EXERCISE GOAL:
The following entries are to be retyped in full, exactly as written.

Dataset entries:
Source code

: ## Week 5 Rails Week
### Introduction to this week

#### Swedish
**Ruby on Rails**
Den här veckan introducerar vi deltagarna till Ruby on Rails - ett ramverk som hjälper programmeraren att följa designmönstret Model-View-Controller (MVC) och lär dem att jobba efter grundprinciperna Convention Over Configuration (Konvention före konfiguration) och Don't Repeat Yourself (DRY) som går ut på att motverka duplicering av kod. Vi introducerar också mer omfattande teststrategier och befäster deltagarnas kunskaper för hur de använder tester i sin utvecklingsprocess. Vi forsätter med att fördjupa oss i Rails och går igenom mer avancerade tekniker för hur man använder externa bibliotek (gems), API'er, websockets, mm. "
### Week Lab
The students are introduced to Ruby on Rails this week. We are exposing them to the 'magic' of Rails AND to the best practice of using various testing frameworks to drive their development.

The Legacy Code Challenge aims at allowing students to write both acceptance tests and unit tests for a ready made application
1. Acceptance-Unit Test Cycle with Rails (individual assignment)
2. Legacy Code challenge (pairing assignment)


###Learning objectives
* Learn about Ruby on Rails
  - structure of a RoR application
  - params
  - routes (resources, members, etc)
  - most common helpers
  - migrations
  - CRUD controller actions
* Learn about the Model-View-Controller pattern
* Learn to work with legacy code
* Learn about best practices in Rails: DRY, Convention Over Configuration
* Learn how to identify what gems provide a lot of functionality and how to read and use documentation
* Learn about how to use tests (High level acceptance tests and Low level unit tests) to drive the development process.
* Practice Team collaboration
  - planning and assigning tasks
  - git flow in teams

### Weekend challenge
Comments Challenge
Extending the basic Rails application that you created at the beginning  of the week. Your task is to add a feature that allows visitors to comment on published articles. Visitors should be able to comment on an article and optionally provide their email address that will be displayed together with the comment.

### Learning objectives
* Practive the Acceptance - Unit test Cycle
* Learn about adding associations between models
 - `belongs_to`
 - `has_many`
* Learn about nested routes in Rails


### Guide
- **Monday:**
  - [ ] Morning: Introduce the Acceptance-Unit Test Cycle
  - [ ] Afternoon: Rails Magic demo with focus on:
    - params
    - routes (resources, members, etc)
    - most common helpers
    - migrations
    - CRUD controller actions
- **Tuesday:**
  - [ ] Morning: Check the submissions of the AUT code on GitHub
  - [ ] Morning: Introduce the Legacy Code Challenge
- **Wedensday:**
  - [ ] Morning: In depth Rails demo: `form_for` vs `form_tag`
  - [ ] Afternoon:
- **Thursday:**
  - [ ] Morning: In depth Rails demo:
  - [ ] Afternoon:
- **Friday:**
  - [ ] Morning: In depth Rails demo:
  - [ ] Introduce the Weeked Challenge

SOLVED PROBLEM:
Source code

: ## Week 5 Rails Week
### Introduction to this week

#### Swedish
**Ruby on Rails**
Den här veckan introducerar vi deltagarna till Ruby on Rails - ett ramverk som hjälper programmeraren att följa designmönstret Model-View-Controller (MVC) och lär dem att jobba efter grundprinciperna Convention Over Configuration (Konvention före konfiguration) och Don't Repeat Yourself (DRY) som går ut på att motverka duplicering av kod. Vi introducerar också mer omfattande teststrategier och befäster deltagarnas kunskaper för hur de använder tester i sin utvecklingsprocess. Vi forsätter med att fördjupa oss i Rails och går igenom mer avancerade tekniker för hur man använder externa bibliotek (gems), API'er, websockets, mm. "
### Week Lab
The students are introduced to Ruby on Rails this week. We are exposing them to the 'magic' of Rails AND to the best practice of using various testing frameworks to drive their development.

The Legacy Code Challenge aims at allowing students to write both acceptance tests and unit tests for a ready made application
1. Acceptance-Unit Test Cycle with Rails (individual assignment)
2. Legacy Code challenge (pairing assignment)


###Learning objectives
* Learn about Ruby on Rails
  - structure of a RoR application
  - params
  - routes (resources, members, etc)
  - most common helpers
  - migrations
  - CRUD controller actions
* Learn about the Model-View-Controller pattern
* Learn to work with legacy code
* Learn about best practices in Rails: DRY, Convention Over Configuration
* Learn how to identify what gems provide a lot of functionality and how to read and use documentation
* Learn about how to use tests (High level acceptance tests and Low level unit tests) to drive the development process.
* Practice Team collaboration
  - planning and assigning tasks
  - git flow in teams

### Weekend challenge
Comments Challenge
Extending the basic Rails application that you created at the beginning  of the week. Your task is to add a feature that allows visitors to comment on published articles. Visitors should be able to comment on an article and optionally provide their email address that will be displayed together with the comment.

### Learning objectives
* Practive the Acceptance - Unit test Cycle
* Learn about adding associations between models
 - `belongs_to`
 - `has_many`
* Learn about nested routes in Rails


### Guide
- **Monday:**
  - [ ] Morning: Introduce the Acceptance-Unit Test Cycle
  - [ ] Afternoon: Rails Magic demo with focus on:
    - params
    - routes (resources, members, etc)
    - most common helpers
    - migrations
    - CRUD controller actions
- **Tuesday:**
  - [ ] Morning: Check the submissions of the AUT code on GitHub
  - [ ] Morning: Introduce the Legacy Code Challenge
- **Wedensday:**
  - [ ] Morning: In depth Rails demo: `form_for` vs `form_tag`
  - [ ] Afternoon:
- **Thursday:**
  - [ ] Morning: In depth Rails demo:
  - [ ] Afternoon:
- **Friday:**
  - [ ] Morning: In depth Rails demo:
  - [ ] Introduce the Weeked Challenge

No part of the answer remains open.